(Beginning of Records supplied)

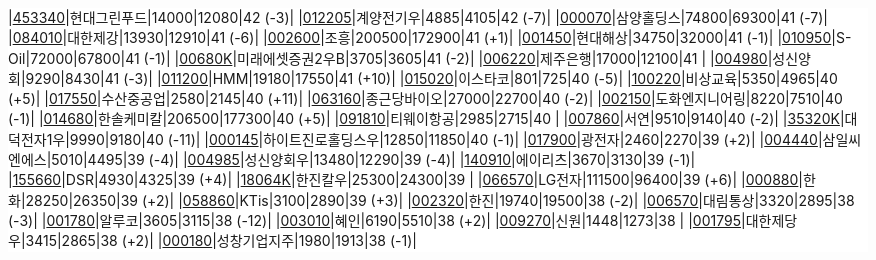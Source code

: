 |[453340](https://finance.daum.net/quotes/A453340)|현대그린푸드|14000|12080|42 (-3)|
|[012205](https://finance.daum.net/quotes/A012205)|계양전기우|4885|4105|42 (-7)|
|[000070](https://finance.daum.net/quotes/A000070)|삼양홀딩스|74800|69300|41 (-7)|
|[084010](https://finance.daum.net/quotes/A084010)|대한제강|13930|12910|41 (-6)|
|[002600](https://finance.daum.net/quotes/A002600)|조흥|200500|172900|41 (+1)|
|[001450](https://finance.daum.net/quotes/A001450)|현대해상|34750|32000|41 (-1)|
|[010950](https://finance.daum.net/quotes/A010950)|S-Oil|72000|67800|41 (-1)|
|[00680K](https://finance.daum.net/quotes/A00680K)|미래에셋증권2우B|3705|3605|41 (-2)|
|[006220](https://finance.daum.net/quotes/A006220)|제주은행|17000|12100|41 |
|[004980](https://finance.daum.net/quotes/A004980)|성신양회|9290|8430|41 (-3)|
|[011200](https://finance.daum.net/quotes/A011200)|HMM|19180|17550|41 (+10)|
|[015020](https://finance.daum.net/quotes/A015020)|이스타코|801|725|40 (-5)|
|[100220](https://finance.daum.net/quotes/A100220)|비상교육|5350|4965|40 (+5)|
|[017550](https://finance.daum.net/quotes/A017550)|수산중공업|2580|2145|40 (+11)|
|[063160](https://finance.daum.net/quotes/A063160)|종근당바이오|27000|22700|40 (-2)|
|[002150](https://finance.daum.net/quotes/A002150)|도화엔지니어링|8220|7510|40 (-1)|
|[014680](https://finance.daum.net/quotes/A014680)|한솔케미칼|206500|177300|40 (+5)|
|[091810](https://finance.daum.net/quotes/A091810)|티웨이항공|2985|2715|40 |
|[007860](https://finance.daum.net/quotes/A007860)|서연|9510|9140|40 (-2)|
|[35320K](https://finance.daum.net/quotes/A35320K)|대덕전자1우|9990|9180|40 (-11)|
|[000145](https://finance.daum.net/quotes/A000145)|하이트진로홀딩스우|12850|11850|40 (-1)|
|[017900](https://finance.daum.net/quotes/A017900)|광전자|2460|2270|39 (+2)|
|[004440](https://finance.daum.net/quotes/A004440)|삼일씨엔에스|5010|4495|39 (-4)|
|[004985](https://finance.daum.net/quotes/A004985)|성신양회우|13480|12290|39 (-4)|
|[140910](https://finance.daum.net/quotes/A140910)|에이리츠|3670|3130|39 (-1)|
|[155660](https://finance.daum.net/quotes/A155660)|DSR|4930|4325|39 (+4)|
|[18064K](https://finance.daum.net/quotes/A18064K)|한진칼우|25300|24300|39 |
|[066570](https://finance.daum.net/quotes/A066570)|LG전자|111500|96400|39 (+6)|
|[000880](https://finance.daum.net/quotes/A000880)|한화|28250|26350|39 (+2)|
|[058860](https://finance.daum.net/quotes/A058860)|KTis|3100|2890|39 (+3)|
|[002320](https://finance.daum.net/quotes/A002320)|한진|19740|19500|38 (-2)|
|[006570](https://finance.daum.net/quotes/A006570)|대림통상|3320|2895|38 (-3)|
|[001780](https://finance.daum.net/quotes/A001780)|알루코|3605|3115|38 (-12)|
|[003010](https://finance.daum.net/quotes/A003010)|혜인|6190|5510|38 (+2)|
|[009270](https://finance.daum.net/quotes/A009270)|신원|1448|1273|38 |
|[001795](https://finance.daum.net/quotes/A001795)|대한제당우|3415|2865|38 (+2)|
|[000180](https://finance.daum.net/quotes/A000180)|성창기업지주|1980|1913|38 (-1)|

(End of Records supplied)

**Problem description**
Set down the material once more, exactly, with the pictures omitted.

**Exercise response**
Source code

: |[453340](https://finance.daum.net/quotes/A453340)|현대그린푸드|14000|12080|42 (-3)|
|[012205](https://finance.daum.net/quotes/A012205)|계양전기우|4885|4105|42 (-7)|
|[000070](https://finance.daum.net/quotes/A000070)|삼양홀딩스|74800|69300|41 (-7)|
|[084010](https://finance.daum.net/quotes/A084010)|대한제강|13930|12910|41 (-6)|
|[002600](https://finance.daum.net/quotes/A002600)|조흥|200500|172900|41 (+1)|
|[001450](https://finance.daum.net/quotes/A001450)|현대해상|34750|32000|41 (-1)|
|[010950](https://finance.daum.net/quotes/A010950)|S-Oil|72000|67800|41 (-1)|
|[00680K](https://finance.daum.net/quotes/A00680K)|미래에셋증권2우B|3705|3605|41 (-2)|
|[006220](https://finance.daum.net/quotes/A006220)|제주은행|17000|12100|41 |
|[004980](https://finance.daum.net/quotes/A004980)|성신양회|9290|8430|41 (-3)|
|[011200](https://finance.daum.net/quotes/A011200)|HMM|19180|17550|41 (+10)|
|[015020](https://finance.daum.net/quotes/A015020)|이스타코|801|725|40 (-5)|
|[100220](https://finance.daum.net/quotes/A100220)|비상교육|5350|4965|40 (+5)|
|[017550](https://finance.daum.net/quotes/A017550)|수산중공업|2580|2145|40 (+11)|
|[063160](https://finance.daum.net/quotes/A063160)|종근당바이오|27000|22700|40 (-2)|
|[002150](https://finance.daum.net/quotes/A002150)|도화엔지니어링|8220|7510|40 (-1)|
|[014680](https://finance.daum.net/quotes/A014680)|한솔케미칼|206500|177300|40 (+5)|
|[091810](https://finance.daum.net/quotes/A091810)|티웨이항공|2985|2715|40 |
|[007860](https://finance.daum.net/quotes/A007860)|서연|9510|9140|40 (-2)|
|[35320K](https://finance.daum.net/quotes/A35320K)|대덕전자1우|9990|9180|40 (-11)|
|[000145](https://finance.daum.net/quotes/A000145)|하이트진로홀딩스우|12850|11850|40 (-1)|
|[017900](https://finance.daum.net/quotes/A017900)|광전자|2460|2270|39 (+2)|
|[004440](https://finance.daum.net/quotes/A004440)|삼일씨엔에스|5010|4495|39 (-4)|
|[004985](https://finance.daum.net/quotes/A004985)|성신양회우|13480|12290|39 (-4)|
|[140910](https://finance.daum.net/quotes/A140910)|에이리츠|3670|3130|39 (-1)|
|[155660](https://finance.daum.net/quotes/A155660)|DSR|4930|4325|39 (+4)|
|[18064K](https://finance.daum.net/quotes/A18064K)|한진칼우|25300|24300|39 |
|[066570](https://finance.daum.net/quotes/A066570)|LG전자|111500|96400|39 (+6)|
|[000880](https://finance.daum.net/quotes/A000880)|한화|28250|26350|39 (+2)|
|[058860](https://finance.daum.net/quotes/A058860)|KTis|3100|2890|39 (+3)|
|[002320](https://finance.daum.net/quotes/A002320)|한진|19740|19500|38 (-2)|
|[006570](https://finance.daum.net/quotes/A006570)|대림통상|3320|2895|38 (-3)|
|[001780](https://finance.daum.net/quotes/A001780)|알루코|3605|3115|38 (-12)|
|[003010](https://finance.daum.net/quotes/A003010)|혜인|6190|5510|38 (+2)|
|[009270](https://finance.daum.net/quotes/A009270)|신원|1448|1273|38 |
|[001795](https://finance.daum.net/quotes/A001795)|대한제당우|3415|2865|38 (+2)|
|[000180](https://finance.daum.net/quotes/A000180)|성창기업지주|1980|1913|38 (-1)|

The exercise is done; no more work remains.